Shamim Ara is clearly a complicated opinion.  However, focusing on the precise facts and question posed by the dispute in this case reveals that this case is, in some fundamental sense, more about the state vs. non-state character of talaq than it is about the constraints that can be placed on Muslim men’s pronouncement of talaq.  It is certainly true that in its opinion—specifically, in its dicta—the Supreme Court attempted to bring talaq within the realm of state scrutiny.  Indeed, in the future, pointing to this dicta, objections will likely be raised in court by aggrieved wives as to the reasons motivating their specific husband’s pronouncement of talaq, and also whether the requisite inter-spousal/inter-familial mediations was attempted, in order to attempt to defeat state recognition of the talaq.[19]

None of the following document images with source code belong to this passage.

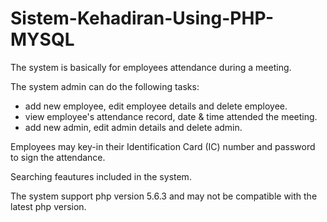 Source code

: # Sistem-Kehadiran-Using-PHP-MYSQL
The system is basically for employees attendance during a meeting. 

The system admin can do the following tasks:
- add new employee, edit employee details and delete employee.
- view employee's attendance record, date & time attended the meeting.
- add new admin, edit admin details and delete admin.

Employees may key-in their Identification Card (IC) number and password to sign the attendance.

Searching feautures included in the system.

The system support php version 5.6.3 and may not be compatible with the latest php version.
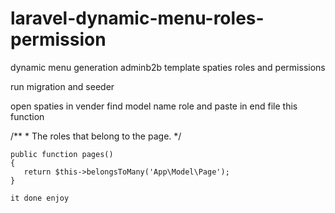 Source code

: # laravel-dynamic-menu-roles-permission
dynamic menu generation adminb2b template spaties roles and permissions

run migration and seeder

open spaties in vender find model name role and paste in end file this function

 /**
     * The roles that belong to the page.
     */
     
     
    public function pages()
    {
       return $this->belongsToMany('App\Model\Page');
    }
    
    it done enjoy
    
    
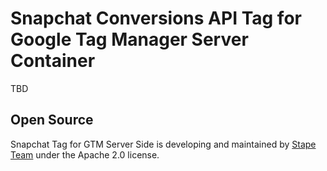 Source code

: # Snapchat Conversions API Tag for Google Tag Manager Server Container

TBD

## Open Source

Snapchat Tag for GTM Server Side is developing and maintained by [Stape Team](https://stape.io/) under the Apache 2.0 license.
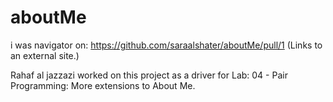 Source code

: # aboutMe

i was navigator on:     https://github.com/saraalshater/aboutMe/pull/1 (Links to an external site.)


Rahaf al jazzazi worked on this project as a driver for Lab: 04 - Pair Programming: More extensions to About Me.
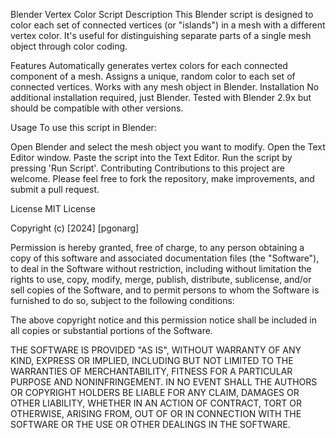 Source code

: Blender Vertex Color Script
Description
This Blender script is designed to color each set of connected vertices (or "islands") in a mesh with a different vertex color. It's useful for distinguishing separate parts of a single mesh object through color coding.

Features
Automatically generates vertex colors for each connected component of a mesh.
Assigns a unique, random color to each set of connected vertices.
Works with any mesh object in Blender.
Installation
No additional installation required, just Blender. Tested with Blender 2.9x but should be compatible with other versions.

Usage
To use this script in Blender:

Open Blender and select the mesh object you want to modify.
Open the Text Editor window.
Paste the script into the Text Editor.
Run the script by pressing 'Run Script'.
Contributing
Contributions to this project are welcome. Please feel free to fork the repository, make improvements, and submit a pull request.

License
MIT License

Copyright (c) [2024] [pgonarg]

Permission is hereby granted, free of charge, to any person obtaining a copy of this software and associated documentation files (the "Software"), to deal in the Software without restriction, including without limitation the rights to use, copy, modify, merge, publish, distribute, sublicense, and/or sell copies of the Software, and to permit persons to whom the Software is furnished to do so, subject to the following conditions:

The above copyright notice and this permission notice shall be included in all copies or substantial portions of the Software.

THE SOFTWARE IS PROVIDED "AS IS", WITHOUT WARRANTY OF ANY KIND, EXPRESS OR IMPLIED, INCLUDING BUT NOT LIMITED TO THE WARRANTIES OF MERCHANTABILITY, FITNESS FOR A PARTICULAR PURPOSE AND NONINFRINGEMENT. IN NO EVENT SHALL THE AUTHORS OR COPYRIGHT HOLDERS BE LIABLE FOR ANY CLAIM, DAMAGES OR OTHER LIABILITY, WHETHER IN AN ACTION OF CONTRACT, TORT OR OTHERWISE, ARISING FROM, OUT OF OR IN CONNECTION WITH THE SOFTWARE OR THE USE OR OTHER DEALINGS IN THE SOFTWARE.
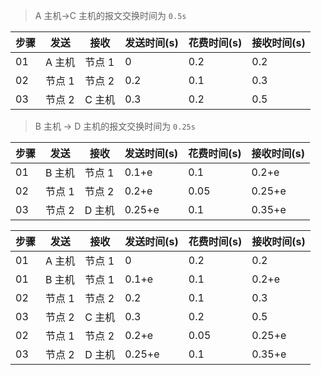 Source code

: > A 主机->C 主机的报文交换时间为 `0.5s`

| 步骤 | 发送   | 接收   | 发送时间(s) | 花费时间(s) | 接收时间(s) |
| ---- | ------ | ------ | ----------- | ----------- | ----------- |
| 01   | A 主机 | 节点 1 | 0           | 0.2         | 0.2         |
| 02   | 节点 1 | 节点 2 | 0.2         | 0.1         | 0.3         |
| 03   | 节点 2 | C 主机 | 0.3         | 0.2         | 0.5         |

> B 主机 -> D 主机的报文交换时间为 `0.25s`

| 步骤 | 发送   | 接收   | 发送时间(s) | 花费时间(s) | 接收时间(s) |
| ---- | ------ | ------ | ----------- | ----------- | ----------- |
| 01   | B 主机 | 节点 1 | 0.1+e       | 0.1         | 0.2+e       |
| 02   | 节点 1 | 节点 2 | 0.2+e       | 0.05        | 0.25+e      |
| 03   | 节点 2 | D 主机 | 0.25+e      | 0.1         | 0.35+e      |

| 步骤 | 发送   | 接收   | 发送时间(s) | 花费时间(s) | 接收时间(s) |
| ---- | ------ | ------ | ----------- | ----------- | ----------- |
| 01   | A 主机 | 节点 1 | 0           | 0.2         | 0.2         |
| 01   | B 主机 | 节点 1 | 0.1+e       | 0.1         | 0.2+e       |
| 02   | 节点 1 | 节点 2 | 0.2         | 0.1         | 0.3         |
| 03   | 节点 2 | C 主机 | 0.3         | 0.2         | 0.5         |
| 02   | 节点 1 | 节点 2 | 0.2+e       | 0.05        | 0.25+e      |
| 03   | 节点 2 | D 主机 | 0.25+e      | 0.1         | 0.35+e      |
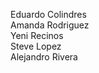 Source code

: Eduardo Colindres  
Amanda Rodriguez   
Yeni Recinos     
Steve Lopez           
Alejandro Rivera  
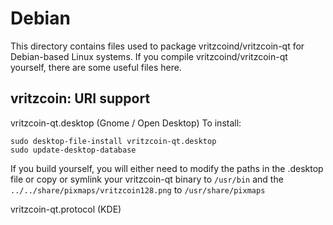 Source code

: 
Debian
====================
This directory contains files used to package vritzcoind/vritzcoin-qt
for Debian-based Linux systems. If you compile vritzcoind/vritzcoin-qt yourself, there are some useful files here.

## vritzcoin: URI support ##


vritzcoin-qt.desktop  (Gnome / Open Desktop)
To install:

	sudo desktop-file-install vritzcoin-qt.desktop
	sudo update-desktop-database

If you build yourself, you will either need to modify the paths in
the .desktop file or copy or symlink your vritzcoin-qt binary to `/usr/bin`
and the `../../share/pixmaps/vritzcoin128.png` to `/usr/share/pixmaps`

vritzcoin-qt.protocol (KDE)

Yet that being the case, the Shamim Ara opinion also very much left the practice of talaq where and with whom it has historically tended to be—namely, in the private, non-state sphere of individual Muslim men’s decision-making processes.  This aspect of the opinion was, in fact, on ready display in the resolution of the explicit question presented to and answered by the Supreme Court in this case.  In this respect, one can see Mr. Ahmed’s pinning of the date of his talaq to the day when he filed his response in court to his former wife’s Section 125 complaint as an attempt to make a state court the arena within which to operationalize his talaq.  However, in its resolution of this case, the Supreme Court clearly evinced its displeasure with this use of state venues and procedures to effectuate talaq.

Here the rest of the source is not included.